The OLE problem predates some of the other OOXML issues by a decade or more: in the mid-1990s, when standards for documentation exchange were being formulated, the problems of the then Microsoft Office formats versus proposed open standards were very clear, and the situation has not only not improved, it has gotten worse:  Microsoft continues to carry forward some legacy baggage in their conventions and formats which is and always will be incompatible with international standards.  These incompatibilities date from the beginning of Windows in the 1980s and continue to accumulate.

Meanwhile, we continue to receive native OOXML files that we cannot render faithfully on our systems:  Documents that contain invisible charts, PowerPoint presentations that run off the edge of the screen and have hidden elements, spreadsheets that don’t compute, and other issues that cause misunderstandings, miscommunications, and errors.  It is bad for business.  The solution is simple:  Use standard formats for communications with others: PowerPoint presentations look better as PDFs, as do Word documents that are meant to be read.  ODF is an accepted international standard for document exchange for editing: OOXML is not.   It takes a few minutes to install an ODF converter plugin in a Microsoft system, and a few seconds to export in ODF format.  Importing just happens, if the plugin is installed.  It takes hours sometimes to examine an OOXML document to make sure there are no hidden features in it, or to have to ask for a PDF version (which some correspondents regard as an unacceptable imposition, possibly because they haven’t learned how to generate one–if it isn’t an option on the file menu, it can be with another plugin that should be standard).

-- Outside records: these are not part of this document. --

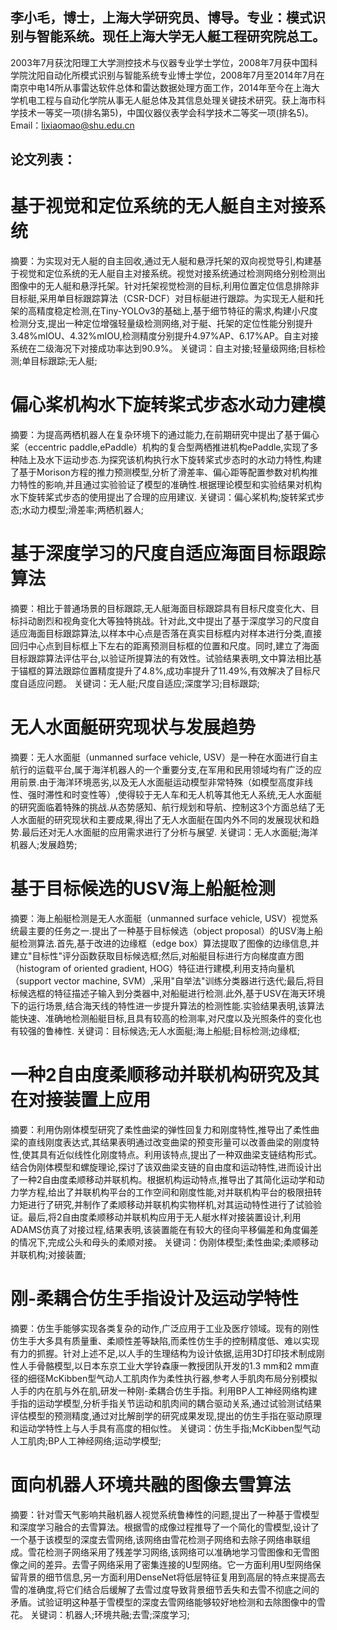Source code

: ## 李小毛，博士，上海大学研究员、博导。专业：模式识别与智能系统。现任上海大学无人艇工程研究院总工。
2003年7月获沈阳理工大学测控技术与仪器专业学士学位，2008年7月获中国科学院沈阳自动化所模式识别与智能系统专业博士学位，2008年7月至2014年7月在南京中电14所从事雷达软件总体和雷达数据处理方面工作，2014年至今在上海大学机电工程与自动化学院从事无人艇总体及其信息处理关键技术研究。获上海市科学技术一等奖一项(排名第5)，中国仪器仪表学会科学技术二等奖一项(排名5)。
Email：lixiaomao@shu.edu.cn

## 论文列表：
# 基于视觉和定位系统的无人艇自主对接系统
摘要：为实现对无人艇的自主回收,通过无人艇和悬浮托架的双向视觉导引,构建基于视觉和定位系统的无人艇自主对接系统。视觉对接系统通过检测网络分别检测出图像中的无人艇和悬浮托架。针对托架视觉检测的目标,利用位置定位信息排除非目标艇,采用单目标跟踪算法（CSR-DCF）对目标艇进行跟踪。为实现无人艇和托架的高精度稳定检测,在Tiny-YOLOv3的基础上,基于细节特征的需求,构建小尺度检测分支,提出一种定位增强轻量级检测网络,对于艇、托架的定位性能分别提升3.48%mIOU、4.32%mIOU,检测精度分别提升4.97%AP、6.17%AP。自主对接系统在二级海况下对接成功率达到90.9%。 
关键词：自主对接;轻量级网络;目标检测;单目标跟踪;无人艇;

# 偏心桨机构水下旋转桨式步态水动力建模
摘要：为提高两栖机器人在复杂环境下的通过能力,在前期研究中提出了基于偏心桨（eccentric paddle,ePaddle）机构的复合型两栖推进机构ePaddle,实现了多种陆上及水下运动步态.为探究该机构执行水下旋转桨式步态时的水动力特性,构建了基于Morison方程的推力预测模型,分析了滑差率、偏心距等配置参数对机构推力特性的影响,并且通过实验验证了模型的准确性.根据理论模型和实验结果对机构水下旋转桨式步态的使用提出了合理的应用建议. 
关键词：偏心桨机构;旋转桨式步态;水动力模型;滑差率;两栖机器人;

# 基于深度学习的尺度自适应海面目标跟踪算法
摘要：相比于普通场景的目标跟踪,无人艇海面目标跟踪具有目标尺度变化大、目标抖动剧烈和视角变化大等独特挑战。针对此,文中提出了基于深度学习的尺度自适应海面目标跟踪算法,以样本中心点是否落在真实目标框内对样本进行分类,直接回归中心点到目标框上下左右的距离预测目标框的位置和尺度。同时,建立了海面目标跟踪算法评估平台,以验证所提算法的有效性。试验结果表明,文中算法相比基于锚框的算法跟踪位置精度提升了4.8%,成功率提升了11.49%,有效解决了目标尺度自适应问题。 
关键词：无人艇;尺度自适应;深度学习;目标跟踪;

# 无人水面艇研究现状与发展趋势
摘要：无人水面艇（unmanned surface vehicle, USV）是一种在水面进行自主航行的运载平台,属于海洋机器人的一个重要分支,在军用和民用领域均有广泛的应用前景.由于海洋环境恶劣,以及无人水面艇运动模型非常特殊（如模型高度非线性、强时滞性和时变性等）,使得较于无人车和无人机等其他无人系统,无人水面艇的研究面临着特殊的挑战.从态势感知、航行规划和导航、控制这3个方面总结了无人水面艇的研究现状和主要成果,得出了无人水面艇在国内外不同的发展现状和趋势.最后还对无人水面艇的应用需求进行了分析与展望. 
关键词：无人水面艇;海洋机器人;发展趋势;

# 基于目标候选的USV海上船艇检测
摘要：海上船艇检测是无人水面艇（unmanned surface vehicle, USV）视觉系统最主要的任务之一.提出了一种基于目标候选（object proposal）的USV海上船艇检测算法.首先,基于改进的边缘框（edge box）算法提取了图像的边缘信息,并建立"目标性"评分函数获取目标候选框;然后,对船艇目标进行方向梯度直方图（histogram of oriented gradient, HOG）特征进行建模,利用支持向量机（support vector machine, SVM）,采用"自举法"训练分类器进行迭代;最后,将目标候选框的特征描述子输入到分类器中,对船艇进行检测.此外,基于USV在海天环境下的运行场景,结合海天线的特性进一步提升算法的检测性能.实验结果表明,该算法能快速、准确地检测船艇目标,且具有较高的检测率,对尺度以及光照条件的变化也有较强的鲁棒性. 
关键词：目标候选;无人水面艇;海上船艇;目标检测;边缘框;

# 一种2自由度柔顺移动并联机构研究及其在对接装置上应用
摘要：利用伪刚体模型研究了柔性曲梁的弹性回复力和刚度特性,推导出了柔性曲梁的直线刚度表达式,其结果表明通过改变曲梁的预变形量可以改善曲梁的刚度特性,使其具有近似线性化刚度特点。利用该特点,提出了一种双曲梁支链结构形式。结合伪刚体模型和螺旋理论,探讨了该双曲梁支链的自由度和运动特性,进而设计出了一种2自由度柔顺移动并联机构。根据机构运动特点,推导出了其简化运动学和动力学方程,给出了并联机构平台的工作空间和刚度性能,对并联机构平台的极限扭转力矩进行了研究,并制作了柔顺移动并联机构实物样机,对其运动特性进行了试验验证。最后,将2自由度柔顺移动并联机构应用于无人艇水样对接装置设计,利用ADAMS仿真了对接过程,结果表明,该装置能在有较大的径向平移偏差和角度偏差的情况下,完成公头和母头的柔顺对接。 
关键词：伪刚体模型;柔性曲梁;柔顺移动并联机构;对接装置;

# 刚-柔耦合仿生手指设计及运动学特性
摘要：仿生手能够实现各类复杂的动作,广泛应用于工业及医疗领域。现有的刚性仿生手大多具有质量重、柔顺性差等缺陷,而柔性仿生手的控制精度低、难以实现有力的抓握。针对上述不足,以人手的生理结构为设计依据,运用3D打印技术制成刚性人手骨骼模型,以日本东京工业大学铃森康一教授团队开发的1.3 mm和2 mm直径的细径McKibben型气动人工肌肉作为柔性执行器,参考人手肌肉布局分别模拟人手的内在肌与外在肌,研发一种刚-柔耦合仿生手指。利用BP人工神经网络构建手指的运动学模型,分析手指关节运动和肌肉间的耦合驱动关系,通过试验测试结果评估模型的预测精度,通过对比解剖学的研究成果发现,提出的仿生手指在驱动原理和运动学特性上与人手具有高度的相似性。 
关键词：仿生手指;McKibben型气动人工肌肉;BP人工神经网络;运动学模型;

# 面向机器人环境共融的图像去雪算法
摘要：针对雪天气影响共融机器人视觉系统鲁棒性的问题,提出了一种基于雪模型和深度学习融合的去雪算法。根据雪的成像过程推导了一个简化的雪模型,设计了一个基于该模型的深度去雪网络,该网络由雪花检测子网络和去除子网络串联组成。雪花检测子网络采用了残差学习网络,该网络可以准确地学习雪图像和无雪图像之间的差异。去雪子网络采用了密集连接的U型网络。它一方面利用U型网络保留背景的细节信息,另一方面利用DenseNet将低层特征复用到高层的特点来提高去雪的准确度,将它们结合后缓解了去雪过度导致背景细节丢失和去雪不彻底之间的矛盾。试验证明这种基于雪模型的深度去雪网络能够较好地检测和去除图像中的雪花。 
关键词：机器人;环境共融;去雪;深度学习;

In the case of the missing charts above, it was necessary to obtain a Windows-based OOXML converter, run it in WINe on Linux, and take screenshots of the charts to paste into the merged document as images, the format in which they should have been delivered in the first place, not as OLE live objects, especially since the final output was a downloadable PDF.  But, reasonably, how many computer users think about the formats and nature of the objects in their documents?  Most aren’t consciously aware that there is a vast difference between documents on their computer and documents on the Web. Much of the information technology today falls under Clarke’s Law* for people in other lines of work who use computers as a tool and are then frustrated when the magic spell they cast on their own computer isn’t repeatable on someone else’s.  The coming  Age of Cloud Computing may simplify the issues, or enormously complicate them, and may simply move the same old standards conflicts into different cloud banks.

*Science Fiction legend Arthur C. Clarke stated that: “Any sufficiently advanced technology is indistinguishable from magic.”  Commonly referred to as Clarke’s Third Law.